##### Dataset excerpts #####

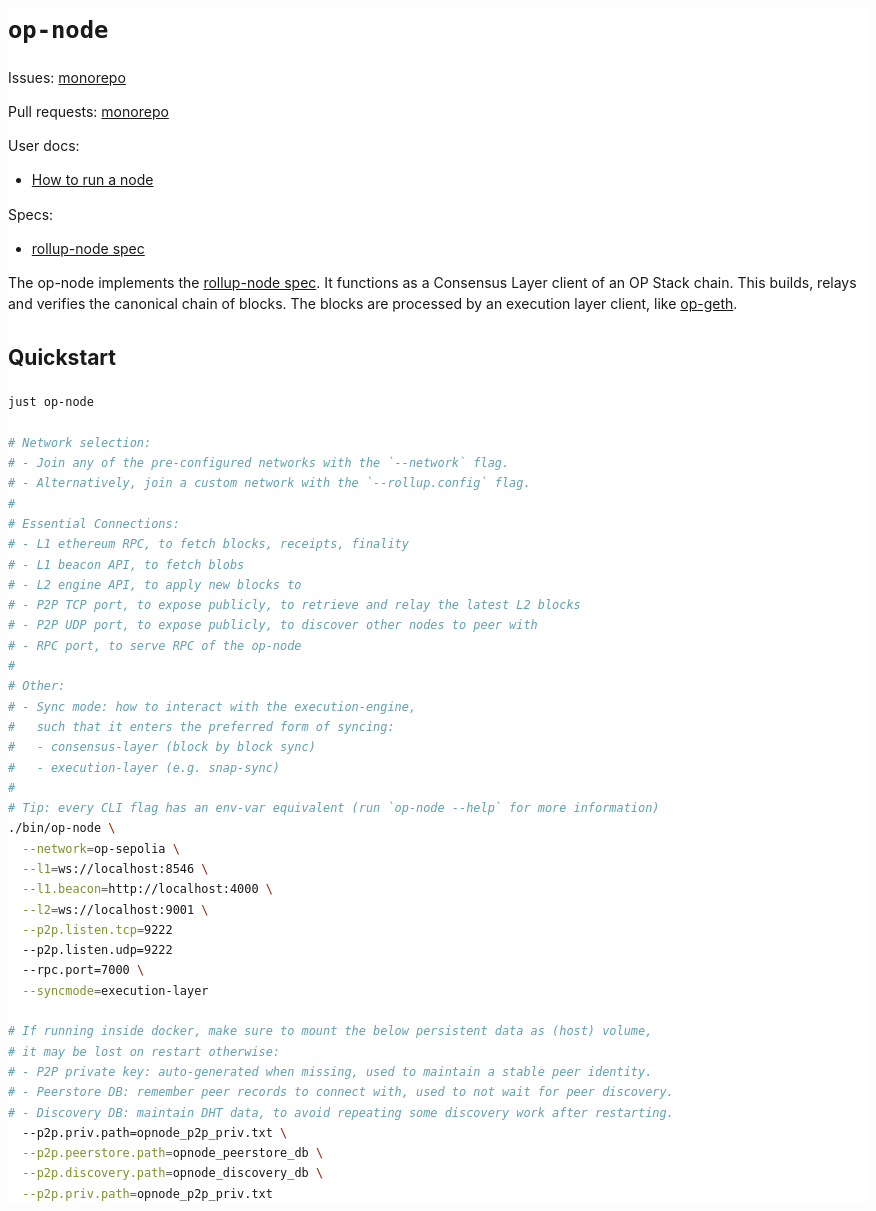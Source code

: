 # `op-node`

Issues:
[monorepo](https://github.com/ethereum-optimism/optimism/issues?q=is%3Aissue%20state%3Aopen%20label%3AA-op-node)

Pull requests:
[monorepo](https://github.com/ethereum-optimism/optimism/pulls?q=is%3Aopen+is%3Apr+label%3AA-op-node)

User docs:
- [How to run a node](https://docs.optimism.io/builders/node-operators/rollup-node)

Specs:
- [rollup-node spec]

The op-node implements the [rollup-node spec].
It functions as a Consensus Layer client of an OP Stack chain.
This builds, relays and verifies the canonical chain of blocks.
The blocks are processed by an execution layer client, like [op-geth].

[rollup-node spec]: https://github.com/ethereum-optimism/specs/blob/main/specs/protocol/rollup-node.md
[op-geth]: https://github.com/ethereum-optimism/op-geth

## Quickstart

```bash
just op-node

# Network selection:
# - Join any of the pre-configured networks with the `--network` flag.
# - Alternatively, join a custom network with the `--rollup.config` flag.
#
# Essential Connections:
# - L1 ethereum RPC, to fetch blocks, receipts, finality
# - L1 beacon API, to fetch blobs
# - L2 engine API, to apply new blocks to
# - P2P TCP port, to expose publicly, to retrieve and relay the latest L2 blocks
# - P2P UDP port, to expose publicly, to discover other nodes to peer with
# - RPC port, to serve RPC of the op-node
#
# Other:
# - Sync mode: how to interact with the execution-engine,
#   such that it enters the preferred form of syncing:
#   - consensus-layer (block by block sync)
#   - execution-layer (e.g. snap-sync)
#
# Tip: every CLI flag has an env-var equivalent (run `op-node --help` for more information)
./bin/op-node \
  --network=op-sepolia \
  --l1=ws://localhost:8546 \
  --l1.beacon=http://localhost:4000 \
  --l2=ws://localhost:9001 \
  --p2p.listen.tcp=9222
  --p2p.listen.udp=9222
  --rpc.port=7000 \
  --syncmode=execution-layer

# If running inside docker, make sure to mount the below persistent data as (host) volume,
# it may be lost on restart otherwise:
# - P2P private key: auto-generated when missing, used to maintain a stable peer identity.
# - Peerstore DB: remember peer records to connect with, used to not wait for peer discovery.
# - Discovery DB: maintain DHT data, to avoid repeating some discovery work after restarting.
  --p2p.priv.path=opnode_p2p_priv.txt \
  --p2p.peerstore.path=opnode_peerstore_db \
  --p2p.discovery.path=opnode_discovery_db \
  --p2p.priv.path=opnode_p2p_priv.txt
```

[op-supervisor]: ../op-supervisor/README.md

#####

■ Work request:
Write out the records exactly. Do not carry the pictures over.

■ Exercise answer:
Source code

: # `op-node`

Issues:
[monorepo](https://github.com/ethereum-optimism/optimism/issues?q=is%3Aissue%20state%3Aopen%20label%3AA-op-node)

Pull requests:
[monorepo](https://github.com/ethereum-optimism/optimism/pulls?q=is%3Aopen+is%3Apr+label%3AA-op-node)

User docs:
- [How to run a node](https://docs.optimism.io/builders/node-operators/rollup-node)

Specs:
- [rollup-node spec]

The op-node implements the [rollup-node spec].
It functions as a Consensus Layer client of an OP Stack chain.
This builds, relays and verifies the canonical chain of blocks.
The blocks are processed by an execution layer client, like [op-geth].

[rollup-node spec]: https://github.com/ethereum-optimism/specs/blob/main/specs/protocol/rollup-node.md
[op-geth]: https://github.com/ethereum-optimism/op-geth

## Quickstart

```bash
just op-node

# Network selection:
# - Join any of the pre-configured networks with the `--network` flag.
# - Alternatively, join a custom network with the `--rollup.config` flag.
#
# Essential Connections:
# - L1 ethereum RPC, to fetch blocks, receipts, finality
# - L1 beacon API, to fetch blobs
# - L2 engine API, to apply new blocks to
# - P2P TCP port, to expose publicly, to retrieve and relay the latest L2 blocks
# - P2P UDP port, to expose publicly, to discover other nodes to peer with
# - RPC port, to serve RPC of the op-node
#
# Other:
# - Sync mode: how to interact with the execution-engine,
#   such that it enters the preferred form of syncing:
#   - consensus-layer (block by block sync)
#   - execution-layer (e.g. snap-sync)
#
# Tip: every CLI flag has an env-var equivalent (run `op-node --help` for more information)
./bin/op-node \
  --network=op-sepolia \
  --l1=ws://localhost:8546 \
  --l1.beacon=http://localhost:4000 \
  --l2=ws://localhost:9001 \
  --p2p.listen.tcp=9222
  --p2p.listen.udp=9222
  --rpc.port=7000 \
  --syncmode=execution-layer

# If running inside docker, make sure to mount the below persistent data as (host) volume,
# it may be lost on restart otherwise:
# - P2P private key: auto-generated when missing, used to maintain a stable peer identity.
# - Peerstore DB: remember peer records to connect with, used to not wait for peer discovery.
# - Discovery DB: maintain DHT data, to avoid repeating some discovery work after restarting.
  --p2p.priv.path=opnode_p2p_priv.txt \
  --p2p.peerstore.path=opnode_peerstore_db \
  --p2p.discovery.path=opnode_discovery_db \
  --p2p.priv.path=opnode_p2p_priv.txt
```

[op-supervisor]: ../op-supervisor/README.md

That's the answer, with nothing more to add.